Child Locators and the Working and Middle Classes
To be sure, the working-class and middle-class parents are also not entirely accepting of child locators. Fewer than half the parents in these two groups thought that they would rely on this device were it available to them (and when they objected, they often used language similar to that of the professional middle-class parents). But there were several undercurrents in the discussions with these less privileged parents that are worth noting.
First, as working-class and middle-class parents talked about why they might use such a device, they indicated that they are sensible gardeners of children with predestined personalities. Yvonne Wood, a working-class, African American mother of two who is employed by UPS, said that she has
one daughter, Samantha, whose “mind was like somewhere else all the time.” Rather than advocating “working with” Samantha or insisting on internalization of safety behaviors, Yvonne suggested a locator would have been an appropriate—and useful—device. Similarly, Danielle Jones, another working- class, African American woman, spoke of one of her children, “who wanders.” She reported, “If I knew where I could get [a child locator], yes, I could get one. Yes, I would get one and put it on his wrist, you know, when we go out shopping, and, you know, [then] he cant get lost.” In this kind of talk, these parents suggest a greater willingness to accept their children—with all their foibles and difficulties—as they are and then to find solutions that work for both parent and child without pushing the child to engage in sophisticated conversation.
Second, the working-class and middle-class parents spoke about dangers as being closer at hand. Tom Audet, the white college professor in Berkeley, explained that he would not need a child locator because where he lives “it’s not really very conducive for them to get out of the house and into places where they could get into trouble.” In contrast, Christopher Rodriguez, a Hispanic, working-class father who lives on Staten Island, New York, thinks child snatching “could happen anywhere.”
Finally, and perhaps most significantly, the working-class and middle – class parents do not view the child locator as something that undercuts their competence or takes away from the importance of the job of being a parent. Instead, they view it quite simply, as something that would make their lives easier. As one working-class father said, “It seems like that might be a pretty nice thing.”

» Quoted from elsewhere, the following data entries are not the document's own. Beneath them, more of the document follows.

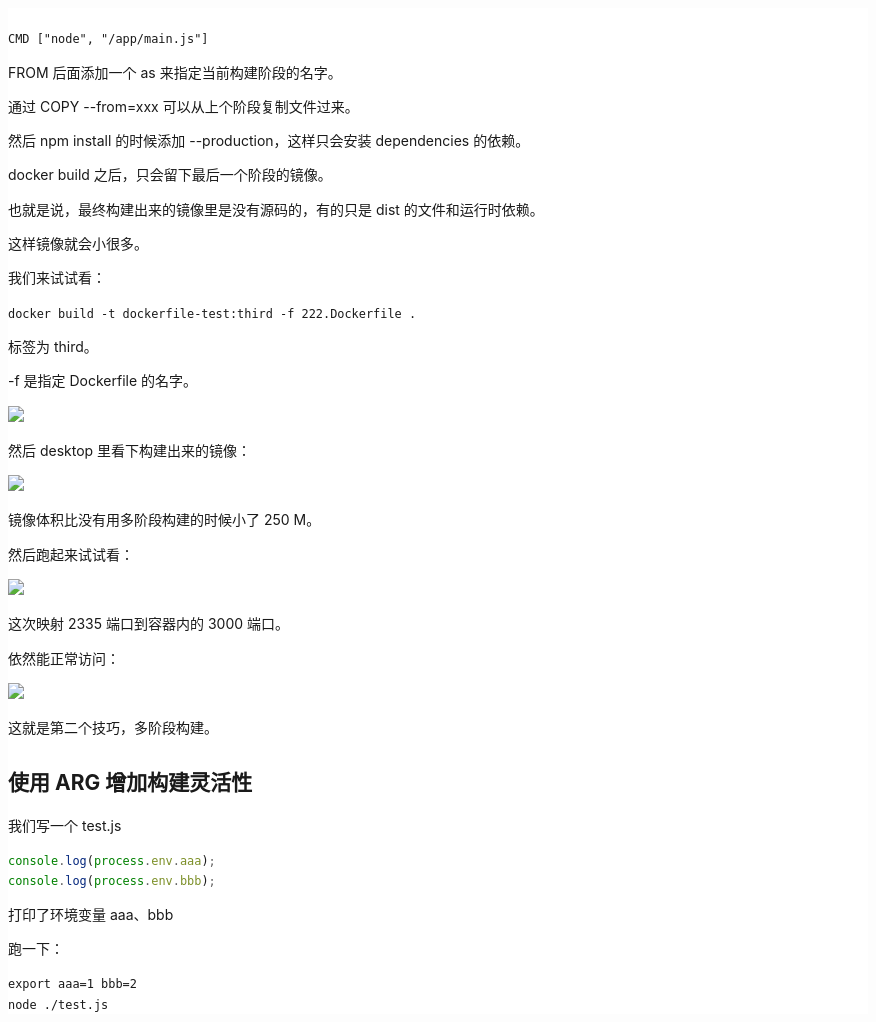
 ```docker

CMD ["node", "/app/main.js"]
```

FROM 后面添加一个 as 来指定当前构建阶段的名字。

通过 COPY --from=xxx 可以从上个阶段复制文件过来。

然后 npm install 的时候添加 --production，这样只会安装 dependencies 的依赖。

docker build 之后，只会留下最后一个阶段的镜像。

也就是说，最终构建出来的镜像里是没有源码的，有的只是 dist 的文件和运行时依赖。

这样镜像就会小很多。

我们来试试看：

```
docker build -t dockerfile-test:third -f 222.Dockerfile .
```
标签为 third。

-f 是指定 Dockerfile 的名字。

![](https://p1-juejin.byteimg.com/tos-cn-i-k3u1fbpfcp/0614454fe6394bb1bdd6d7477c25f623~tplv-k3u1fbpfcp-watermark.image?)

然后 desktop 里看下构建出来的镜像：

![](https://p9-juejin.byteimg.com/tos-cn-i-k3u1fbpfcp/a36847acfb7e4d9d8f23e27ebf8d5c1b~tplv-k3u1fbpfcp-watermark.image?)

镜像体积比没有用多阶段构建的时候小了 250 M。

然后跑起来试试看：

![](https://p6-juejin.byteimg.com/tos-cn-i-k3u1fbpfcp/8860c194ad40429b835883f0a9464718~tplv-k3u1fbpfcp-watermark.image?)

这次映射 2335 端口到容器内的 3000 端口。

依然能正常访问：

![](https://p9-juejin.byteimg.com/tos-cn-i-k3u1fbpfcp/7ab205faff4e4d33b6c0962aba48df5a~tplv-k3u1fbpfcp-watermark.image?)

这就是第二个技巧，多阶段构建。

## 使用 ARG 增加构建灵活性

我们写一个 test.js 

```javascript
console.log(process.env.aaa);
console.log(process.env.bbb);
```
打印了环境变量 aaa、bbb 

跑一下：
```
export aaa=1 bbb=2
node ./test.js
```
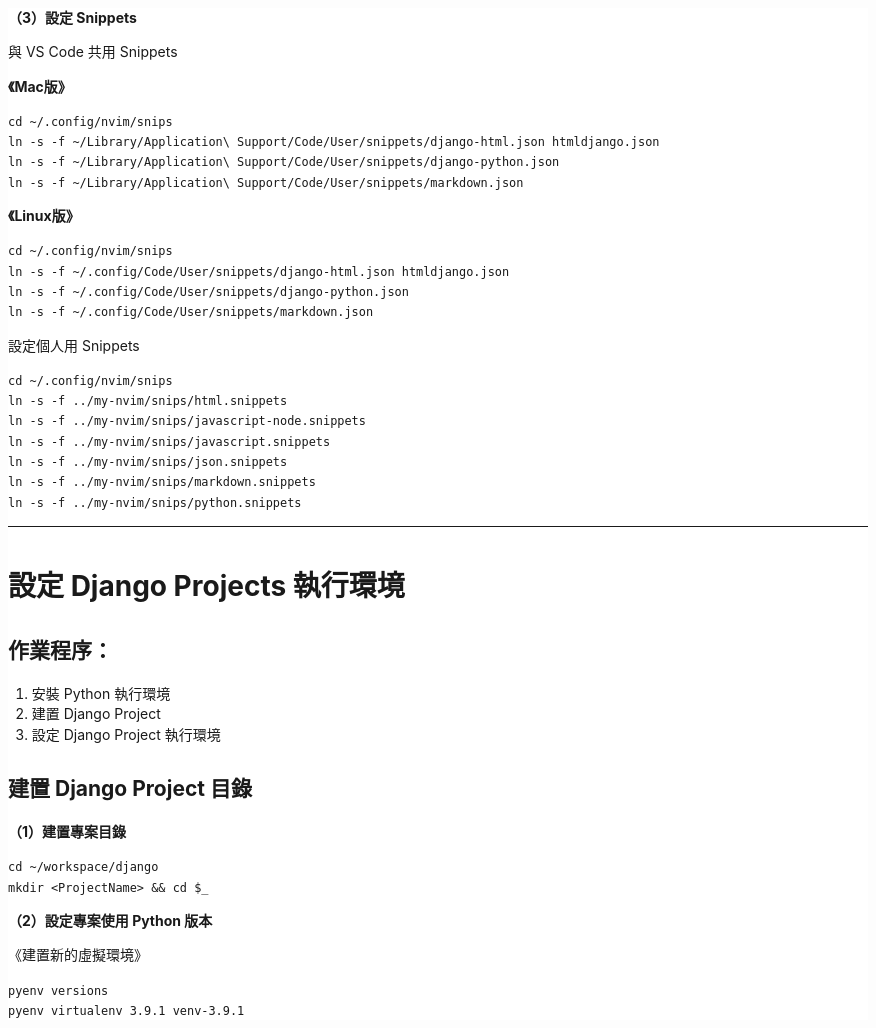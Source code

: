 
**（3）設定 Snippets** 

與 VS Code 共用 Snippets

**《Mac版》**

    cd ~/.config/nvim/snips
    ln -s -f ~/Library/Application\ Support/Code/User/snippets/django-html.json htmldjango.json
    ln -s -f ~/Library/Application\ Support/Code/User/snippets/django-python.json
    ln -s -f ~/Library/Application\ Support/Code/User/snippets/markdown.json

**《Linux版》**

    cd ~/.config/nvim/snips
    ln -s -f ~/.config/Code/User/snippets/django-html.json htmldjango.json
    ln -s -f ~/.config/Code/User/snippets/django-python.json
    ln -s -f ~/.config/Code/User/snippets/markdown.json


設定個人用 Snippets

    cd ~/.config/nvim/snips
    ln -s -f ../my-nvim/snips/html.snippets
    ln -s -f ../my-nvim/snips/javascript-node.snippets
    ln -s -f ../my-nvim/snips/javascript.snippets
    ln -s -f ../my-nvim/snips/json.snippets
    ln -s -f ../my-nvim/snips/markdown.snippets
    ln -s -f ../my-nvim/snips/python.snippets





----------
# 設定 Django Projects 執行環境



## 作業程序：

 1. 安裝 Python 執行環境
 2. 建置 Django Project 
 3. 設定 Django Project 執行環境


## 建置 Django Project 目錄

**（1）建置專案目錄**

    cd ~/workspace/django
    mkdir <ProjectName> && cd $_


**（2）設定專案使用 Python 版本**

《建置新的虛擬環境》

    pyenv versions
    pyenv virtualenv 3.9.1 venv-3.9.1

All the interviewed parents appear to have an interest in evaluating technological solutions to perceived problems, and none immediately accepts any and all technologies. Whatever a device’s ultimate effects might have been (and parents might not know what those were when they purchased it), parents do not believe that devices such as a baby monitor or cell phone would fundamentally alter the parent-child relationship as they want it to exist. Indeed, they believe those devices could enhance that relationship by ensuring greater attentiveness to safety concerns. Especially among the professional middle class, some parents believe that these devices would enhance that relationship in a different way also, by enabling greater attentiveness to childrens needs and desires while keeping them close to their children. The same is not true of child locators, as they are evaluated through the lens of the appropriate relationship between a parent and a child—even though they, too, might offer protection. For the professional middle-class parents, this “appropriate” relationship builds on ongoing parental attentiveness (which they resist making easier, as if that would make them appear negligent or unwilling to devote themselves wholeheartedly to their children) and a deep conviction that children can be “modified” to conform to parental expectations. For more of the working-class and middle-class parents, that appropriate relationship can be made less burdensome both by relying on technological assistance and by finding solutions that work with, rather than subvert or alter, a child’s intrinsic nature.